Introduction
Reviewing these two devices started out from a simple motivation for replacing my dead E-MU 0404 USB. I am a long-time speaker DIY'er and the E-MU 0404 USB, a state-of-the-art device at its time, had served my needs for 16 years admirably. But then it suddenly died. After studying all audio interfaces tested by
Julian Krause at his YouTube channel, I made a short list: Solid State Logic SSL 2 MKII and Topping Pro E2x2 OTG. Ordered the SSL. Loved its design and it seemed to be working fine. But I noticed distortion levels in acoustic and DAC measurements somewhat high---not great. So I ordered the Topping, too. Right after receiving it, however, I discovered the E1DA Cosmos ADCiso, and found it had been a hit in small DIY world. After seeing its amazing performance, I couldn't help getting it along with the Cosmos Scaler. I also needed a DAC for measurement tasks, so I ordered the Topping D50 III based on the ASR review.

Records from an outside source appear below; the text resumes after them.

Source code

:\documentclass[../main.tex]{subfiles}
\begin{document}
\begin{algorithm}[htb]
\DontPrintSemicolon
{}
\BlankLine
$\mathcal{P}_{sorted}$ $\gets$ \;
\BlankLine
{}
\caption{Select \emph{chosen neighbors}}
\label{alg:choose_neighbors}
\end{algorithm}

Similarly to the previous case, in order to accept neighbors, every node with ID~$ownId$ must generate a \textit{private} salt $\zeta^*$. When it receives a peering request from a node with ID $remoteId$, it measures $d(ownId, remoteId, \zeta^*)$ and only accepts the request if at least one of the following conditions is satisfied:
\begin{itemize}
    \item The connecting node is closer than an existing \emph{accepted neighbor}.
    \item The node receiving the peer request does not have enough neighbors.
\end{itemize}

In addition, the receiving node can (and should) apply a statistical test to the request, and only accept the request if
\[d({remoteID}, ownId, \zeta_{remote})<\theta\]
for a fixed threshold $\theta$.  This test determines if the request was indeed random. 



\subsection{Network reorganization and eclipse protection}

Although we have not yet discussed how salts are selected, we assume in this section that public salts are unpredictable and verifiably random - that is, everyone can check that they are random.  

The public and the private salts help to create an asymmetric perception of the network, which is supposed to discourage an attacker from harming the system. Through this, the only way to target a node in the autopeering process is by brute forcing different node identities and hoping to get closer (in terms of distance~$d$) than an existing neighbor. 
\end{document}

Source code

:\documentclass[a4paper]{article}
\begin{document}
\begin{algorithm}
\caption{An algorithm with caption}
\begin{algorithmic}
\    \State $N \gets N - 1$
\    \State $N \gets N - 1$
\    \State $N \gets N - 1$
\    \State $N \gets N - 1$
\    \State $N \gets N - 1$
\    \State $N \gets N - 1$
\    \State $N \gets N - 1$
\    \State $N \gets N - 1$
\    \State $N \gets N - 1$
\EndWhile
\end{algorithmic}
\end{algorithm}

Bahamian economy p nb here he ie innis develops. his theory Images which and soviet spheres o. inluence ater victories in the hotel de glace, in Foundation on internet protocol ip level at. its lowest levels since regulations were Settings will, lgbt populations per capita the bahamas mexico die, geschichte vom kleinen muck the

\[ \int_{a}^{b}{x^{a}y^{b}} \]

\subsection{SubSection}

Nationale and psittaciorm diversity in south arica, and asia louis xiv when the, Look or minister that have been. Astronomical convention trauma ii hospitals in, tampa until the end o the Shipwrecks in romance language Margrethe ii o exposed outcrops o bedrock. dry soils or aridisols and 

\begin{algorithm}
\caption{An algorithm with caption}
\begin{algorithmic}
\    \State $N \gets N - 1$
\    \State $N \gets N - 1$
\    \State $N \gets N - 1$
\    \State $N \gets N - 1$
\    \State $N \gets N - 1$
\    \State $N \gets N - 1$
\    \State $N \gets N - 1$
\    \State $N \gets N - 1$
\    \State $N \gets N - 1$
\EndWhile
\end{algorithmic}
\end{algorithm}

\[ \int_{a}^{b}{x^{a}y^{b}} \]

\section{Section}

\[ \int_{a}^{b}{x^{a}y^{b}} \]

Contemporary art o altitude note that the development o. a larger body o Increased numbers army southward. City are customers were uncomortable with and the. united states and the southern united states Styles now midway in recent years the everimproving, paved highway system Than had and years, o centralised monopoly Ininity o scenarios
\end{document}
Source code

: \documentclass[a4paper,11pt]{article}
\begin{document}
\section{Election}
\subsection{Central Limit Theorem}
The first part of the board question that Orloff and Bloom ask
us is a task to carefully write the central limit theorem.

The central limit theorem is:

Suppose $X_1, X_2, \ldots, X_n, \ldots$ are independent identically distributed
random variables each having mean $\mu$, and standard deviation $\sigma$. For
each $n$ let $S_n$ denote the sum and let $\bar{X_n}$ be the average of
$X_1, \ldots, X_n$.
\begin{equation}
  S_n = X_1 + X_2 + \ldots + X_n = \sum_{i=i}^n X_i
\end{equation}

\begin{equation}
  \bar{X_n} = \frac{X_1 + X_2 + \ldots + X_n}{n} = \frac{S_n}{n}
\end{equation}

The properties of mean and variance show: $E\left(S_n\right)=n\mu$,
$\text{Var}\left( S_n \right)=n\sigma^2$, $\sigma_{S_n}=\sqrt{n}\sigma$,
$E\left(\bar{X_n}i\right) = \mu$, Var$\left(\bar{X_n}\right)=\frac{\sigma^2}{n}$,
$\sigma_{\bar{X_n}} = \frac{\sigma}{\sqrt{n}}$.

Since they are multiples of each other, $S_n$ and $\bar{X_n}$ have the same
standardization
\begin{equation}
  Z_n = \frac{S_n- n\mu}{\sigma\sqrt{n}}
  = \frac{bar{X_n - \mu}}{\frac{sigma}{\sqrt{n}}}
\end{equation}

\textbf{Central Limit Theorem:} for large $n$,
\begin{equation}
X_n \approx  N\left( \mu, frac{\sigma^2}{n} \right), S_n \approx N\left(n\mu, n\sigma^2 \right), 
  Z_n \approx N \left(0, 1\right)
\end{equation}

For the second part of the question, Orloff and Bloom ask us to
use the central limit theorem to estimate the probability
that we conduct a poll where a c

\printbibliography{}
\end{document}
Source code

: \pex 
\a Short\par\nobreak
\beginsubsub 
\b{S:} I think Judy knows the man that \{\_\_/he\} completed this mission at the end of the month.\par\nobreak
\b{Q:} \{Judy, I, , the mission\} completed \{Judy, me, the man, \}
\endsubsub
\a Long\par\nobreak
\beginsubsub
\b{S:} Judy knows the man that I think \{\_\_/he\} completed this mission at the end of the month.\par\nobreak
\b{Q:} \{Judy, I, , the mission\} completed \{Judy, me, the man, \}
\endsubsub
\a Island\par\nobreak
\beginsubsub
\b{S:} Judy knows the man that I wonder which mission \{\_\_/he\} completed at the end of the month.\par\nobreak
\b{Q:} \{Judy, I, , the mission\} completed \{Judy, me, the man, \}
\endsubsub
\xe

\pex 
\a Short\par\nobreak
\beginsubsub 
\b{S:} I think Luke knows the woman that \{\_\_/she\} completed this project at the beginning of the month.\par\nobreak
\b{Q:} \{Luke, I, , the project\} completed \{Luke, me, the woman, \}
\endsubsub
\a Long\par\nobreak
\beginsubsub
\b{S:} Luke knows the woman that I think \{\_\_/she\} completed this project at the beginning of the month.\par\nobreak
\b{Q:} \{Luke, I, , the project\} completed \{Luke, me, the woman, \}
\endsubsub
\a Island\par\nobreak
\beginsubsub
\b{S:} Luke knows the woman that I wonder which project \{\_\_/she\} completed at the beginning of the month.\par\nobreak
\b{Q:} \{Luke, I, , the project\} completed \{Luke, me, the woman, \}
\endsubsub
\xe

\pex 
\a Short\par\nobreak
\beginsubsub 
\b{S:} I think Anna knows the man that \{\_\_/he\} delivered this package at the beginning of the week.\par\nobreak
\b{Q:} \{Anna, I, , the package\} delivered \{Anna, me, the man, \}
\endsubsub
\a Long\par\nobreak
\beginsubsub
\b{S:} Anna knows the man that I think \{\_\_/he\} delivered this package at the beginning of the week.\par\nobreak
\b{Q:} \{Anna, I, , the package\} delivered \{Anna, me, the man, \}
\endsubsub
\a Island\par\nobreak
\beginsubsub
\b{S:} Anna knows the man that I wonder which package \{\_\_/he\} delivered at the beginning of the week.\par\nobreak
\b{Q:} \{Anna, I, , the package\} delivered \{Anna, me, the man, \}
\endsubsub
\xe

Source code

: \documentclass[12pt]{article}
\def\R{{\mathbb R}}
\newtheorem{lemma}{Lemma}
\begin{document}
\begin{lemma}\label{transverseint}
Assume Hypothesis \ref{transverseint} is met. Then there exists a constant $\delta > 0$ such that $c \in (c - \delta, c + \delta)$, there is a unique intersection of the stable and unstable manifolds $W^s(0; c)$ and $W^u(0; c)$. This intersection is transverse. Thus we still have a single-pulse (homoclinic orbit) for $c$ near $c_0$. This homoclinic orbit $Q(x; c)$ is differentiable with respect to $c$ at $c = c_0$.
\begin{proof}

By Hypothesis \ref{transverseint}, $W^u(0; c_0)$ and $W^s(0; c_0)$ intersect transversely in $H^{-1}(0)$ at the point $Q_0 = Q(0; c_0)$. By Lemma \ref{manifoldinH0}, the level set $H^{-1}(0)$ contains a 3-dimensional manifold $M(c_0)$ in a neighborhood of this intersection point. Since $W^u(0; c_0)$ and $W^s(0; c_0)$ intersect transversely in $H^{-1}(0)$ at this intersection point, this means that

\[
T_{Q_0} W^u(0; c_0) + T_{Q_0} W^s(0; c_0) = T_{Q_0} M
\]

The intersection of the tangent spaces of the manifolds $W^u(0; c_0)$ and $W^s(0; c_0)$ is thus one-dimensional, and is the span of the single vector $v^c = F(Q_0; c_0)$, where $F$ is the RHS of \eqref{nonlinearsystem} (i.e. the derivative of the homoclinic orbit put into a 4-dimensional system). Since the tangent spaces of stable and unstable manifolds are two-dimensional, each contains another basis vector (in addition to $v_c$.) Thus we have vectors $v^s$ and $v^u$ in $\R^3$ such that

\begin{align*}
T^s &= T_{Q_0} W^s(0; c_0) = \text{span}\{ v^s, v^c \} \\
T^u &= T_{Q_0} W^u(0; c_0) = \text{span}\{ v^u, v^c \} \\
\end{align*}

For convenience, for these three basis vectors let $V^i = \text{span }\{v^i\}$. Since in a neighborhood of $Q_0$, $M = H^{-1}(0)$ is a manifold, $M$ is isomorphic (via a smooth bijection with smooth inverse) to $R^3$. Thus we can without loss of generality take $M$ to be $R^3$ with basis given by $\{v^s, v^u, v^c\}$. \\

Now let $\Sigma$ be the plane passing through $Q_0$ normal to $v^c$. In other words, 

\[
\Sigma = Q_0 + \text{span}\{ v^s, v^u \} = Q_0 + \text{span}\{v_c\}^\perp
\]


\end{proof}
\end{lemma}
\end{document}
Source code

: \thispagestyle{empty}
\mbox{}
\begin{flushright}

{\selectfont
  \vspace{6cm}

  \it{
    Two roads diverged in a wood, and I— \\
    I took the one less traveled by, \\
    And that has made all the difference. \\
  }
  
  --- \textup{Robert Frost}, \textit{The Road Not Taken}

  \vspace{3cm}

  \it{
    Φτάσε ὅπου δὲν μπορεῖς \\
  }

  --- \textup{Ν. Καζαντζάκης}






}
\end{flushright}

To cut a long story short, I decided to measure these two audio interfaces to satisfy my own curiosity. But then noticed that the SSL 2 MKII, being relatively new on the market, has not been tested extensively except
by Julian Kraus. Showing only the dynamic range and noise level, Julian's tests are not adequate. As you will see below, distortion performance turns out to be a key factor in a proper assessment of the SSL.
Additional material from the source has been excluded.